Exercise: Taking the entries below from the top, restate each line exactly and end with the line containing "### Change of Project Officer".

Collected data
************

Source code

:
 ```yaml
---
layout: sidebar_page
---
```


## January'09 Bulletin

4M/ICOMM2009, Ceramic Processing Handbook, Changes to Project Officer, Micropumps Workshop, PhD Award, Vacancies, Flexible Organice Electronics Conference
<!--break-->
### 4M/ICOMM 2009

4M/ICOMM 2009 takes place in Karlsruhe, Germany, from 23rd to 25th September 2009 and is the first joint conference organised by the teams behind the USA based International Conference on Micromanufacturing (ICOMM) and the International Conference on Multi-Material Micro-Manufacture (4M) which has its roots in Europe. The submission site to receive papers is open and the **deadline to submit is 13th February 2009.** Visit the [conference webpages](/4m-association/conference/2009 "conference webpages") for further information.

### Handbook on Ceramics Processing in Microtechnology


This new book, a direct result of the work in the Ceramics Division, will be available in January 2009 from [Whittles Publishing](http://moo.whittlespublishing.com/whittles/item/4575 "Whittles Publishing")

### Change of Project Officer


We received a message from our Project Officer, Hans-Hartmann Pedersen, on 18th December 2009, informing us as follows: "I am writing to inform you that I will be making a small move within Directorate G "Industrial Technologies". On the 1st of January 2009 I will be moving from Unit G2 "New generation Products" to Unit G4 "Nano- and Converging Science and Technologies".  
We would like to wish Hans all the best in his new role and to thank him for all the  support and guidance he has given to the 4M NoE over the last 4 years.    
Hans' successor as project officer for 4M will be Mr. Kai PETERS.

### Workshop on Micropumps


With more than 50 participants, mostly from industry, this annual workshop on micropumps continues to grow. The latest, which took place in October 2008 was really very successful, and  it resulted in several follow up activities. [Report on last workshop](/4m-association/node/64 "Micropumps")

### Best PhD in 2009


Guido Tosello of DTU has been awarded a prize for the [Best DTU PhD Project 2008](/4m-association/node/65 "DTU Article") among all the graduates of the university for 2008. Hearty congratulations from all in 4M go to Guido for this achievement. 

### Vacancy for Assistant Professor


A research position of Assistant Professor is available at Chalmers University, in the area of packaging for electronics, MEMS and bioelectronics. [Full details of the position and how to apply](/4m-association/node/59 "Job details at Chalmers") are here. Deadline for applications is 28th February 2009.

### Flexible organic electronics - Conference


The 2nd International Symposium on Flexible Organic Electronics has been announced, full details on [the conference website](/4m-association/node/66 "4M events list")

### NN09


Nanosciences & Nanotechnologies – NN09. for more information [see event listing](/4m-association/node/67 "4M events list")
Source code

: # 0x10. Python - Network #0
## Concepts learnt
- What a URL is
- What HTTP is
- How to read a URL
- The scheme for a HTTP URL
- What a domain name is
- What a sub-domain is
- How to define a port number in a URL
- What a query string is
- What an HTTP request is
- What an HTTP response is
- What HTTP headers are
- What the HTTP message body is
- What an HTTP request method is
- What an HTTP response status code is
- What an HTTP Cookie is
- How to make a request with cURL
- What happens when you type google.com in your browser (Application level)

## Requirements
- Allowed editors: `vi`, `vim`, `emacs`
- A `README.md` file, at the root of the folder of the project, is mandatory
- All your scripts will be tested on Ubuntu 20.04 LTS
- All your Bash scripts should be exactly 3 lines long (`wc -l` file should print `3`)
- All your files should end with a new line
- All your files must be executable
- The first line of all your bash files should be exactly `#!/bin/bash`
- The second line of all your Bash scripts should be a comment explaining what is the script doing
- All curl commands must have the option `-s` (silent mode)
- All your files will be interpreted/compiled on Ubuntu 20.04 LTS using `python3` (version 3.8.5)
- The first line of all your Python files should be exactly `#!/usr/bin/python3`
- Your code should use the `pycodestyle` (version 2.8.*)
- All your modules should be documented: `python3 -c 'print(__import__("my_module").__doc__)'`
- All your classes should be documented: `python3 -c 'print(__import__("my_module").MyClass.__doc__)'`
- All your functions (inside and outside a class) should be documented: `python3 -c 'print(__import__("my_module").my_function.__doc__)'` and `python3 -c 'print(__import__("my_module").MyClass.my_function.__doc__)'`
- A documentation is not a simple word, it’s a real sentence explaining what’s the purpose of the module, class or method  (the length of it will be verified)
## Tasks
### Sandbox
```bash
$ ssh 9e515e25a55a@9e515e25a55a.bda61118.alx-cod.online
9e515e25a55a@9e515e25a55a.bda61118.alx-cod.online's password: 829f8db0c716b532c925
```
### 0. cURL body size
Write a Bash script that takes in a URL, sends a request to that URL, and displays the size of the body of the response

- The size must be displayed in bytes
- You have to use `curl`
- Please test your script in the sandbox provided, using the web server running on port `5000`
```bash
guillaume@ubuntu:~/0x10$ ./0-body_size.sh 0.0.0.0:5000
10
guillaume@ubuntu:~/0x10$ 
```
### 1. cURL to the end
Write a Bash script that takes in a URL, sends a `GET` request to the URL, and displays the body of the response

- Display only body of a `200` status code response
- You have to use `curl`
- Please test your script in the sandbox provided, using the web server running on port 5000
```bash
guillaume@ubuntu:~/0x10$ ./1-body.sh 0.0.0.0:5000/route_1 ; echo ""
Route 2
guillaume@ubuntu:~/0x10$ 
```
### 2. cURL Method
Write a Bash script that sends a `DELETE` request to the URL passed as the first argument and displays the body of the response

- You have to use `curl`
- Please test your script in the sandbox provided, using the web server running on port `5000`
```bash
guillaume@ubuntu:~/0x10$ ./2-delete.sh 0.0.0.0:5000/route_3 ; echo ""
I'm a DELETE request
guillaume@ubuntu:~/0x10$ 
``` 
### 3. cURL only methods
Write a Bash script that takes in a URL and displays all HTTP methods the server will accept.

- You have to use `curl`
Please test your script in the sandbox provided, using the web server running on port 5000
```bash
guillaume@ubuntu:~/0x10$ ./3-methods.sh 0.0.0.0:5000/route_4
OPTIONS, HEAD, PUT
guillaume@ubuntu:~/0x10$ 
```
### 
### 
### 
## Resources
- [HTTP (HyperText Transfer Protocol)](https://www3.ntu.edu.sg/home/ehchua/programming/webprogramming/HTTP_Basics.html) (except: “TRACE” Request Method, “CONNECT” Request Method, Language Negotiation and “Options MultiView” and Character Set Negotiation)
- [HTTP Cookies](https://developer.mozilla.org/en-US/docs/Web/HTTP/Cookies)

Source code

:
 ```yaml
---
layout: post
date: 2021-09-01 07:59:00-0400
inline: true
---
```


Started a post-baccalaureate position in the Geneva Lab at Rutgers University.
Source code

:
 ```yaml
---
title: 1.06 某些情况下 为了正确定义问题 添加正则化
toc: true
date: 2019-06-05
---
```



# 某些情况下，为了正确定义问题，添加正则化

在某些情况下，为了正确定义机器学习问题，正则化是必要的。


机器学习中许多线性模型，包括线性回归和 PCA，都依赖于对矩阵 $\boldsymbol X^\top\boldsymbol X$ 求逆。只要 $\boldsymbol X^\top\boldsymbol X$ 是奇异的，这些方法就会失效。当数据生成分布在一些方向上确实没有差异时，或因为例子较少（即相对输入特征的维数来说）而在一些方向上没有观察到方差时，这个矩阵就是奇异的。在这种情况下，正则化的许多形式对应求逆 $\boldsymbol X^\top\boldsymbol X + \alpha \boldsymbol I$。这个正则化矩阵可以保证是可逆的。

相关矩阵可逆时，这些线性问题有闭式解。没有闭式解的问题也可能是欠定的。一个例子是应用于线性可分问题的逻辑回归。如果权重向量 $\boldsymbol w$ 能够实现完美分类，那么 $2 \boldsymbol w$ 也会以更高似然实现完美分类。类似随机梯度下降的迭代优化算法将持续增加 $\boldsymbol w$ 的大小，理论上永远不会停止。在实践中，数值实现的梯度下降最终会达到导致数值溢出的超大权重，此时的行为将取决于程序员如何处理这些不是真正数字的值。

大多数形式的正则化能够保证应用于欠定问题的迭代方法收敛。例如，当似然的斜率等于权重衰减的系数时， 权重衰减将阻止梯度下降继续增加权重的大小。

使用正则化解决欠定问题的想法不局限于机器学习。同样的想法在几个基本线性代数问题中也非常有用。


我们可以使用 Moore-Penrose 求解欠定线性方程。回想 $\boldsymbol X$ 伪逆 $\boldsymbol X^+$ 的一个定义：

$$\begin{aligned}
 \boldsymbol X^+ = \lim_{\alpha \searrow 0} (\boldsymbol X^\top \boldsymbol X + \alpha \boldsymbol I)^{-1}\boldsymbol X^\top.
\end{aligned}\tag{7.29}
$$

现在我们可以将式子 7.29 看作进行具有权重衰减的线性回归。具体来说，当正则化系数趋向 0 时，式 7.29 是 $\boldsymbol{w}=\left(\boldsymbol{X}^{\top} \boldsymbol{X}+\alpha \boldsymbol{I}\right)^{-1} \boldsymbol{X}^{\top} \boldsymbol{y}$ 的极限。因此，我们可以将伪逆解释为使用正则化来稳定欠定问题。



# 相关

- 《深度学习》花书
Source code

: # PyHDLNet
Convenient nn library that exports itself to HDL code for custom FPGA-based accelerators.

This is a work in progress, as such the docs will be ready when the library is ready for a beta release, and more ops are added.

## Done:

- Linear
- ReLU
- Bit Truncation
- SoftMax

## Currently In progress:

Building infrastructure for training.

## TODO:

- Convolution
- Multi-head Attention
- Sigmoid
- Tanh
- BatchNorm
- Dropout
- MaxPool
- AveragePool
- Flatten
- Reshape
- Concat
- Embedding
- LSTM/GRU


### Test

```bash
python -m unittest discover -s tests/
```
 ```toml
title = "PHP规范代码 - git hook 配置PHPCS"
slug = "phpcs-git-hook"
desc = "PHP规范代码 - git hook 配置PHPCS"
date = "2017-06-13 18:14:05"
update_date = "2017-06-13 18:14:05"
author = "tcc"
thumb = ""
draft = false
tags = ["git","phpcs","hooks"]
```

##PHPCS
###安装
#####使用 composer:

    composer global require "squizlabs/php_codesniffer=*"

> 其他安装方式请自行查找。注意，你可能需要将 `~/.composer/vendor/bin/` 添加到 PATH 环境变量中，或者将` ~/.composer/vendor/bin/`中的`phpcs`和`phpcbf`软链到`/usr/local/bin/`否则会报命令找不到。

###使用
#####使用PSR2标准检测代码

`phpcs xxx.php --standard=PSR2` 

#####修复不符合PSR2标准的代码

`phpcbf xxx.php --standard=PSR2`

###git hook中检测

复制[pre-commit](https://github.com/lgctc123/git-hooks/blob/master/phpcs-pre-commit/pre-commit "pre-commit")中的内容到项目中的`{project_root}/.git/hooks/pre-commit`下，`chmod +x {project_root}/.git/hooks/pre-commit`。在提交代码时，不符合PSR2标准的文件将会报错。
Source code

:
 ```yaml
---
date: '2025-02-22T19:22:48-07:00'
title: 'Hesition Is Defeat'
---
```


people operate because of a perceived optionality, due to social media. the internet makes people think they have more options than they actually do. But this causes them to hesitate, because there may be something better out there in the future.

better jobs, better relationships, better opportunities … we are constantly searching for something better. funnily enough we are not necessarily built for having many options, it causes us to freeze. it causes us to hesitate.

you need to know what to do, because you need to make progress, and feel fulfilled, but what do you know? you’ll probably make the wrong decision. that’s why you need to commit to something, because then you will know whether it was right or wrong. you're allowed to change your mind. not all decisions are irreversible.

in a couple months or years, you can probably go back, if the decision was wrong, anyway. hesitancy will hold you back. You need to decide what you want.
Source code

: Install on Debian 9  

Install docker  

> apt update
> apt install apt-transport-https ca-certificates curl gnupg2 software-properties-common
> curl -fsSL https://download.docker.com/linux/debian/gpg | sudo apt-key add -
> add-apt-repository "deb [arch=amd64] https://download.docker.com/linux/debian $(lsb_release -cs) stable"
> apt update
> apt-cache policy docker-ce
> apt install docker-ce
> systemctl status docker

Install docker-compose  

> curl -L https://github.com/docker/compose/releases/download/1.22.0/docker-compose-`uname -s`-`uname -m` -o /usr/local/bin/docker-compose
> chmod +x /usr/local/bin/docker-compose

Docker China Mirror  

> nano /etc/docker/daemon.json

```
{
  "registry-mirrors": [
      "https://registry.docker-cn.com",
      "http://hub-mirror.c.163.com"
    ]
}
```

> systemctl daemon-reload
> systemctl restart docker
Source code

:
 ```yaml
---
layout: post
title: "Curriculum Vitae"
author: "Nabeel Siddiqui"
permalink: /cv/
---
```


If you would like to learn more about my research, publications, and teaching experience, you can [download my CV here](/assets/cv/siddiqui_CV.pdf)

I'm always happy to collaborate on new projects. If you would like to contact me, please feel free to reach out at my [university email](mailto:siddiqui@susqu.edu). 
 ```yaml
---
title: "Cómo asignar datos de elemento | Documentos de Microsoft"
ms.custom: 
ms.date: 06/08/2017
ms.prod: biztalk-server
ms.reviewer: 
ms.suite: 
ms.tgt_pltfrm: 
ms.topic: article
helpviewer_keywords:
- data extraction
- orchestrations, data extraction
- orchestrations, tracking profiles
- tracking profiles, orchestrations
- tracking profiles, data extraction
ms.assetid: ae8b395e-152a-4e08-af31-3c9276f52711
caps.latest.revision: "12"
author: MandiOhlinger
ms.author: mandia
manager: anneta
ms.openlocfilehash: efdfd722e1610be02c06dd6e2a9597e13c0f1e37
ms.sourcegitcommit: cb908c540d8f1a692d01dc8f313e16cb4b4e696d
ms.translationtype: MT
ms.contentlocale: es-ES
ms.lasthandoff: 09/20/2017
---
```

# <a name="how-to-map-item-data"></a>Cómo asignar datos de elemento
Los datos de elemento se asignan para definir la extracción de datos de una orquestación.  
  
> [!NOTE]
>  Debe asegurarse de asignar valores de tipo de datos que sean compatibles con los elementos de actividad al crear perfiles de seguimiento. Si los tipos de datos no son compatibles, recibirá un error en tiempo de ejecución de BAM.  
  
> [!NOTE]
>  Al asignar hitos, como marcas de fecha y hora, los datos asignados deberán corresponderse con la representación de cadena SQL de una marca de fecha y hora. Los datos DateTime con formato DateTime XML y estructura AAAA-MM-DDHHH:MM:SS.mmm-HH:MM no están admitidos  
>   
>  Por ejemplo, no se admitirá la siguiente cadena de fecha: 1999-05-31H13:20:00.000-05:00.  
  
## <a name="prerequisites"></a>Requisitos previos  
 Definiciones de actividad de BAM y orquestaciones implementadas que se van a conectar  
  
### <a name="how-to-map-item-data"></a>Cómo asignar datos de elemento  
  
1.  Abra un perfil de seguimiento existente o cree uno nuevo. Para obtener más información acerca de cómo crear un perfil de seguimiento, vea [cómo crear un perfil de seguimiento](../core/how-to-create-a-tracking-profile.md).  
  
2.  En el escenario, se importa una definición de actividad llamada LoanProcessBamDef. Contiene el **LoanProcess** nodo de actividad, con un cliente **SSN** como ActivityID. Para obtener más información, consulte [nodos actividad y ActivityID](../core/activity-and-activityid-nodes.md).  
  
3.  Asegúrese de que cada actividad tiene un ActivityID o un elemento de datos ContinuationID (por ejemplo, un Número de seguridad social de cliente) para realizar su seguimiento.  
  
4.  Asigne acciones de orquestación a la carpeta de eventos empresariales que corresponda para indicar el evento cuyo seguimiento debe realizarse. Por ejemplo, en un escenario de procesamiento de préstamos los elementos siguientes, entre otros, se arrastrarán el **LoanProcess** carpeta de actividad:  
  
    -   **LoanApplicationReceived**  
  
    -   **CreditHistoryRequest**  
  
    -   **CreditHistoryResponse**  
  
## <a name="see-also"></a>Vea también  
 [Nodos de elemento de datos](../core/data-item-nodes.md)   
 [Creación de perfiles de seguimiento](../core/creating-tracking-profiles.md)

************

Your solution:
Source code

:
 ```yaml
---
layout: sidebar_page
---
```


## January'09 Bulletin

4M/ICOMM2009, Ceramic Processing Handbook, Changes to Project Officer, Micropumps Workshop, PhD Award, Vacancies, Flexible Organice Electronics Conference
<!--break-->
### 4M/ICOMM 2009

4M/ICOMM 2009 takes place in Karlsruhe, Germany, from 23rd to 25th September 2009 and is the first joint conference organised by the teams behind the USA based International Conference on Micromanufacturing (ICOMM) and the International Conference on Multi-Material Micro-Manufacture (4M) which has its roots in Europe. The submission site to receive papers is open and the **deadline to submit is 13th February 2009.** Visit the [conference webpages](/4m-association/conference/2009 "conference webpages") for further information.

### Handbook on Ceramics Processing in Microtechnology


This new book, a direct result of the work in the Ceramics Division, will be available in January 2009 from [Whittles Publishing](http://moo.whittlespublishing.com/whittles/item/4575 "Whittles Publishing")

### Change of Project Officer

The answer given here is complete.